Vitamin E is another potent antioxidant, its most biologically active form being alpha tocopherol. It works in several ways to protect cell membranes from oxidative damage caused by the sun and smoking. It works in powerful synergy with Vitamin C, which can regenerate “spent” Vitamin E molecules. This synergy relies on using stabilized forms of both vitamins and packaging that limits their exposure to light and air.

Vitamin E protects the top layers of skin from early stages of sun damage, increases the efficacy of sunscreen ingredients, reduces the formation of free radicals from UVA rays, prevents the peroxidation of fats (a leading source of cell membrane damage in the body), and reduces the trans-epidermal water loss from the skin, which strengthens the skin’s barrier function. These mechanisms lead to skin that is better able to defend itself from damage that leads to visible signs of aging.

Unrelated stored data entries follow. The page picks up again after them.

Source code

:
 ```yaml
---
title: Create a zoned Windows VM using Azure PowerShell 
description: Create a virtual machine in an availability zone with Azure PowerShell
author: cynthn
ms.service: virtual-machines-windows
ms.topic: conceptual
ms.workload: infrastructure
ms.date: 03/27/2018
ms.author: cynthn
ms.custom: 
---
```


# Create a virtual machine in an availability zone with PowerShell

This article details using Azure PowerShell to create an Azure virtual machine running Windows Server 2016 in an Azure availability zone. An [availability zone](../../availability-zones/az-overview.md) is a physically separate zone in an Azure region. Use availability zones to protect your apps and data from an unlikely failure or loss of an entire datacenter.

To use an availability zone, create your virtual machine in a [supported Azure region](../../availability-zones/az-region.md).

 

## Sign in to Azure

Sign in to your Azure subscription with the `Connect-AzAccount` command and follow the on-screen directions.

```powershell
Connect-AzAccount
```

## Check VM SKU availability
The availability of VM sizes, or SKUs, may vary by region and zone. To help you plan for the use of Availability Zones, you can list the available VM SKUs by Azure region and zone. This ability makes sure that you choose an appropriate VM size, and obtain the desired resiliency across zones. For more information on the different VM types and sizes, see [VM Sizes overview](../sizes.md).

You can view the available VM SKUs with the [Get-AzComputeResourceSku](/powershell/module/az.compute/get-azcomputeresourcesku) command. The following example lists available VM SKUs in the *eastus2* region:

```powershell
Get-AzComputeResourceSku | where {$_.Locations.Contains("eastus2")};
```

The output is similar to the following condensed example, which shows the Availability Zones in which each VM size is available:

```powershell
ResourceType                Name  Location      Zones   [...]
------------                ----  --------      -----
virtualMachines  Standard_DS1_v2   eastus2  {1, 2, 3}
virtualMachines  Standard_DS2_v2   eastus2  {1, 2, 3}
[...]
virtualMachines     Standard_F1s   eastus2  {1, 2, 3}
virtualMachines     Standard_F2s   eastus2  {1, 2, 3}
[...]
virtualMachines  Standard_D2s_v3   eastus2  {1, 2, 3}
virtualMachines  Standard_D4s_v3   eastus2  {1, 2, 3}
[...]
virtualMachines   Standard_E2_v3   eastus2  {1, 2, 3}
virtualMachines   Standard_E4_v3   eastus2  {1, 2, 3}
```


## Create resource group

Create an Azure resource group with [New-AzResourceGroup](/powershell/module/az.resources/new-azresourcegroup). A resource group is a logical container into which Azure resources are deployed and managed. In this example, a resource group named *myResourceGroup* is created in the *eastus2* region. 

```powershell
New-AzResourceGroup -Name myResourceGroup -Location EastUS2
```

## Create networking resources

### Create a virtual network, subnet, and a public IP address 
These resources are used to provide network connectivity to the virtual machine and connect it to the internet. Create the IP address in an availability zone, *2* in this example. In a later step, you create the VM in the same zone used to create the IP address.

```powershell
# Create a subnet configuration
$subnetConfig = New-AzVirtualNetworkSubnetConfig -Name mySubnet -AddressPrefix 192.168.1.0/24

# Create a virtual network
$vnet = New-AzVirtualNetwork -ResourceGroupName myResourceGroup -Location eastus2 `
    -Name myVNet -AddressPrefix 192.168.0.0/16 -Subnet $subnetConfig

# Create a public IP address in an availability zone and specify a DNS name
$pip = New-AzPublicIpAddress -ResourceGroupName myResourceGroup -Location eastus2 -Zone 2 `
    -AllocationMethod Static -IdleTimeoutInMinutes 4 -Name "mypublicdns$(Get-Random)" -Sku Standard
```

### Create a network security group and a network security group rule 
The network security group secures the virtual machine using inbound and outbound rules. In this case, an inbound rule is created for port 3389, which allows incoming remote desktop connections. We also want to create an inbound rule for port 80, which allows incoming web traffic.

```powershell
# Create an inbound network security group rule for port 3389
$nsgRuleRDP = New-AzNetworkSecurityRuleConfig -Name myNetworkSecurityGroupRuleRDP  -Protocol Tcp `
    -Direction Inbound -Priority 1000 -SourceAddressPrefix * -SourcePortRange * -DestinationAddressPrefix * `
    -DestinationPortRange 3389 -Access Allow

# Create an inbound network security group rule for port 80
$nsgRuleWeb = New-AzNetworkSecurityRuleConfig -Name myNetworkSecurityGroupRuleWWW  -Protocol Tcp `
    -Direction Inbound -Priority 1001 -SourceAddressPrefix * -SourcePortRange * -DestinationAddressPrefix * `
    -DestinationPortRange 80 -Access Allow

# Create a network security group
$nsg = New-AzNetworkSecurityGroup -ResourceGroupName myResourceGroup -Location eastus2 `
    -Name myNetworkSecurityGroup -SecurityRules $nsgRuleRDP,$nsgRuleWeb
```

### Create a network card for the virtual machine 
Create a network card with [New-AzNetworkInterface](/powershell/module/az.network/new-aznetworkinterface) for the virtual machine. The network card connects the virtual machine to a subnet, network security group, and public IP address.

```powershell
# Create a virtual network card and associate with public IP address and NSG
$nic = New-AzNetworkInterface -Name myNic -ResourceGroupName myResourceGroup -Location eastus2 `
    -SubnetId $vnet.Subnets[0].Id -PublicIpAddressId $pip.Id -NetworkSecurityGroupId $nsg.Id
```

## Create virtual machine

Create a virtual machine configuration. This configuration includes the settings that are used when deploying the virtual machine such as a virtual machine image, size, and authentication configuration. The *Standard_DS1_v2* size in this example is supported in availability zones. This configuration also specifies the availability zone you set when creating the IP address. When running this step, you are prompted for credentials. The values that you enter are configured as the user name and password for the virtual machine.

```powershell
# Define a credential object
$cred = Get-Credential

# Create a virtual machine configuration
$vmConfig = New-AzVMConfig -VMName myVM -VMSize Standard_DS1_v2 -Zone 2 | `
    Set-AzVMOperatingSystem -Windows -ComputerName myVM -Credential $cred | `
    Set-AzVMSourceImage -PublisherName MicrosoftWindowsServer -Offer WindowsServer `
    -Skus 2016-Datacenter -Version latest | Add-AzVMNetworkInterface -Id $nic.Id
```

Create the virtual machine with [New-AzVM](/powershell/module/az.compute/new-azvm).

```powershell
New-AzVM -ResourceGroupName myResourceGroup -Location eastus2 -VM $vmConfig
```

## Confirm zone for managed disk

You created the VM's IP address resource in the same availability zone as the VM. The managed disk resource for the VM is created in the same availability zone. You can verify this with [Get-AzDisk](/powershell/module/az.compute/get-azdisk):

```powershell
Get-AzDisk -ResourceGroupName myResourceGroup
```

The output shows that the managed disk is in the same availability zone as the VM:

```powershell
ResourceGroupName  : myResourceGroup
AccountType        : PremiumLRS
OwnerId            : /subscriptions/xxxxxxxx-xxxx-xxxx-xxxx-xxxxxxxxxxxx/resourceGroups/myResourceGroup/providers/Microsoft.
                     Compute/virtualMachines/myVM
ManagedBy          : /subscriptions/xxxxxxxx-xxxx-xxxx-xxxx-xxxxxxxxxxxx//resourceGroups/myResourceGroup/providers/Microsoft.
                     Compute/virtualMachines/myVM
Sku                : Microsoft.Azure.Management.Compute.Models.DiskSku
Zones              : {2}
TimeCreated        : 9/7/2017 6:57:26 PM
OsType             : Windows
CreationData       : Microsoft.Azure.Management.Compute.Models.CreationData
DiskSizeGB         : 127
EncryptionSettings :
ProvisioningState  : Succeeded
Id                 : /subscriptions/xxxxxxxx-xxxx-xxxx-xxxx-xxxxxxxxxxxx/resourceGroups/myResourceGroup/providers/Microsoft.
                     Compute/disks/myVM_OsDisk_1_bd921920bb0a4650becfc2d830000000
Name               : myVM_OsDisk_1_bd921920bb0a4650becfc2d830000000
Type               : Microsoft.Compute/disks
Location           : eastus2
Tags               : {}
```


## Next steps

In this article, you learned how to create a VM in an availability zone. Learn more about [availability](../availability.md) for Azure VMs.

Chemical sunscreens such as avobenzone or octinoxate work by converting UV light to heat energy before damage to skin can occur. Nonchemical sunscreens (which include only titanium dioxide and zinc oxide) work by deflecting UV light before it can penetrate and cause damage to skin. Regardless of which sunscreen you use, you must be sure that at least one of the following ingredients is present to ensure that you are getting sufficient protection from UVA light: avobenzone, titanium dioxide, zinc oxide, Mexoryl SX (ecamsule), or, outside the United States, Tinosorb.


Daily application of a sunscreen (whether it is in a moisturizer or foundation) rated SPF 30 or greater is critical to preventing new wrinkles and keeping existing lines from deepening each year. Ignoring this fundamental principle and focusing instead on anti-aging claims on product labels invite more wrinkles, skin discolorations, and potentially skin cancer.

Ongoing use of an effective, broad-spectrum sunscreen allows skin to reap maximum benefits from anti-aging products. Skin is also better able to repair itself, has a stronger immune response, and will maintain its firmness years longer than it will for those who disregard sunscreen protection or, even worse, continue to tan, whether in the sun or in a tanning salon, and a tanning salon is much worse for your skin than getting a tan from the sun.

Sunscreens that provide sufficient UVA protection and include antioxidants and other skin-supportive ingredients will fortify your skin with what it needs to remain healthy and younger appearing.